### Records supplied
Start of Block

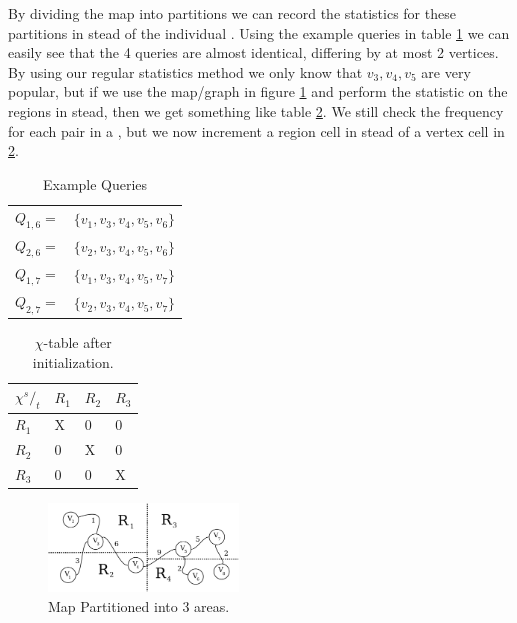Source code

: By dividing the map into partitions we can record the statistics for these partitions in stead of the individual \spathsns. Using the example queries in table \ref{tab:queries2} we can easily see that the 4 queries are almost identical, differing by at most 2 vertices. By using our regular statistics method we only know that $v_3,v_4,v_5$ are very popular, but if we use the map/graph in figure \ref{fig:fillcache} and perform the statistic on the regions in stead, then we get something like table \ref{tab:rchitable}. We still check the frequency for each pair in a \spathns, but we now increment a region cell in stead of a vertex cell in \ref{tab:rchitable}. 


\begin{table}
\center
\begin{tabular}{l l}
$Q_{1,6} =$ 	& $\{v_1,v_3,v_4,v_5,v_6\}$\\
$Q_{2,6} =$ 	& $\{v_2,v_3,v_4,v_5,v_6\}$ \\
$Q_{1,7} =$ 	& $\{v_1,v_3,v_4,v_5,v_7\}$ \\
$Q_{2,7} =$ 	& $\{v_2,v_3,v_4,v_5,v_7\}$ \\
\end{tabular}
\caption{Example Queries}
\label{tab:queries2}
\end{table}

\begin{table}
\center
\begin{tabular}{|l||l|l|l|}
\textbf{$\chi {^s/_t}$}	& $R_1$		& $R_2$		& $R_3$	\\\hline
$R_1$			& X		& 0		& 0	 \\
$R_2$			& 0		& X		& 0	 \\
$R_3$			& 0		& 0		& X	 \\
\end{tabular}
\caption{$\chi$-table after initialization.}
\label{tab:rchitable}
\end{table}

\begin{figure}[bht]
  \center
        \includegraphics[width=0.45\textwidth]{figures/mappartition}
        \caption{Map Partitioned into 3 areas.}
  \label{fig:fillcache}
\end{figure}

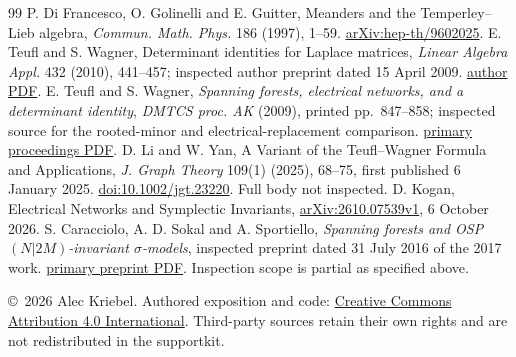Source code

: \documentclass[11pt]{article}
\begin{document}
\begin{thebibliography}{99}
 P. Di Francesco, O. Golinelli and E. Guitter, Meanders and the Temperley--Lieb algebra, \emph{Commun. Math. Phys.} 186 (1997), 1--59. \href{https://arxiv.org/abs/hep-th/9602025}{arXiv:hep-th/9602025}.
 E. Teufl and S. Wagner, Determinant identities for Laplace matrices, \emph{Linear Algebra Appl.} 432 (2010), 441--457; inspected author preprint dated 15 April 2009. \href{https://math.sun.ac.za/swagner/determinant.pdf}{author PDF}.
 E. Teufl and S. Wagner, \emph{Spanning forests, electrical networks, and a determinant identity}, \emph{DMTCS proc. AK} (2009), printed pp.~847--858; inspected source for the rooted-minor and electrical-replacement comparison. \href{https://dmtcs.episciences.org/2699/pdf}{primary proceedings PDF}.
 D. Li and W. Yan, A Variant of the Teufl--Wagner Formula and Applications, \emph{J. Graph Theory} 109(1) (2025), 68--75, first published 6 January 2025. \href{https://doi.org/10.1002/jgt.23220}{doi:10.1002/jgt.23220}. Full body not inspected.
 D. Kogan, Electrical Networks and Symplectic Invariants, \href{https://arxiv.org/pdf/2610.07539v1}{arXiv:2610.07539v1}, 6 October 2026.
 S. Caracciolo, A. D. Sokal and A. Sportiello, \emph{Spanning forests and OSP$(N|2M)$-invariant $\sigma$-models}, inspected preprint dated 31 July 2016 of the 2017 work. \href{https://discovery.ucl.ac.uk/10025167/1/forests_ON_v3gA.pdf}{primary preprint PDF}. Inspection scope is partial as specified above.
\end{thebibliography}
\vfill\noindent\small\copyright\ 2026 Alec Kriebel. Authored exposition and code: \href{https://creativecommons.org/licenses/by/4.0/}{Creative Commons Attribution 4.0 International}. Third-party sources retain their own rights and are not redistributed in the supportkit.
\end{document}
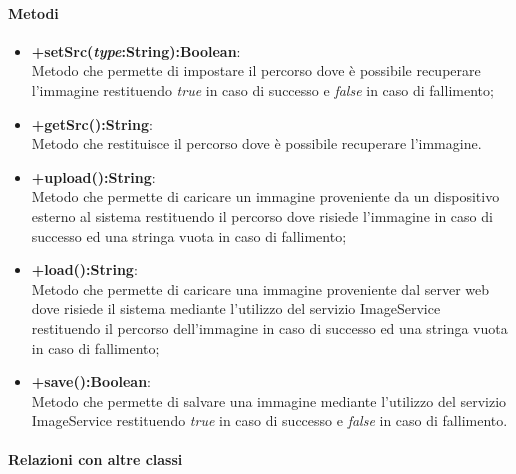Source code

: 	\paragraph{Metodi}
	\begin{itemize}
	\item \textbf{+setSrc(\textit{type}:String):Boolean}:\\
		Metodo che permette di impostare il percorso dove è possibile recuperare l'immagine restituendo \textit{true} in caso di successo e \textit{false} in caso di fallimento;
	\item \textbf{+getSrc():String}:\\
		Metodo che restituisce il percorso dove è possibile recuperare l'immagine.
	\item \textbf{+upload():String}:\\
		Metodo che permette di caricare un immagine proveniente da un dispositivo esterno al sistema restituendo il percorso dove risiede l'immagine in caso di successo ed una stringa vuota in caso di fallimento;
	\item \textbf{+load():String}:\\
		Metodo che permette di caricare una immagine proveniente dal server web dove risiede il sistema mediante l'utilizzo del servizio ImageService restituendo il percorso dell'immagine in caso di successo ed una stringa vuota in caso di fallimento;
	\item \textbf{+save():Boolean}:\\
		Metodo che permette di salvare una immagine mediante l'utilizzo del servizio ImageService restituendo \textit{true} in caso di successo e \textit{false} in caso di fallimento.
	\end{itemize}
	\paragraph{Relazioni con altre classi}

End of Block

### Required action
Nothing but the lines from the one containing "in the supportkit." through the last line of the material may appear in the answer, transcribed exactly and with no pictures.

### Response
\vfill\noindent\small\copyright\ 2026 Alec Kriebel. Authored exposition and code: \href{https://creativecommons.org/licenses/by/4.0/}{Creative Commons Attribution 4.0 International}. Third-party sources retain their own rights and are not redistributed in the supportkit.
\end{document}
Source code

: 	\paragraph{Metodi}
	\begin{itemize}
	\item \textbf{+setSrc(\textit{type}:String):Boolean}:\\
		Metodo che permette di impostare il percorso dove è possibile recuperare l'immagine restituendo \textit{true} in caso di successo e \textit{false} in caso di fallimento;
	\item \textbf{+getSrc():String}:\\
		Metodo che restituisce il percorso dove è possibile recuperare l'immagine.
	\item \textbf{+upload():String}:\\
		Metodo che permette di caricare un immagine proveniente da un dispositivo esterno al sistema restituendo il percorso dove risiede l'immagine in caso di successo ed una stringa vuota in caso di fallimento;
	\item \textbf{+load():String}:\\
		Metodo che permette di caricare una immagine proveniente dal server web dove risiede il sistema mediante l'utilizzo del servizio ImageService restituendo il percorso dell'immagine in caso di successo ed una stringa vuota in caso di fallimento;
	\item \textbf{+save():Boolean}:\\
		Metodo che permette di salvare una immagine mediante l'utilizzo del servizio ImageService restituendo \textit{true} in caso di successo e \textit{false} in caso di fallimento.
	\end{itemize}
	\paragraph{Relazioni con altre classi}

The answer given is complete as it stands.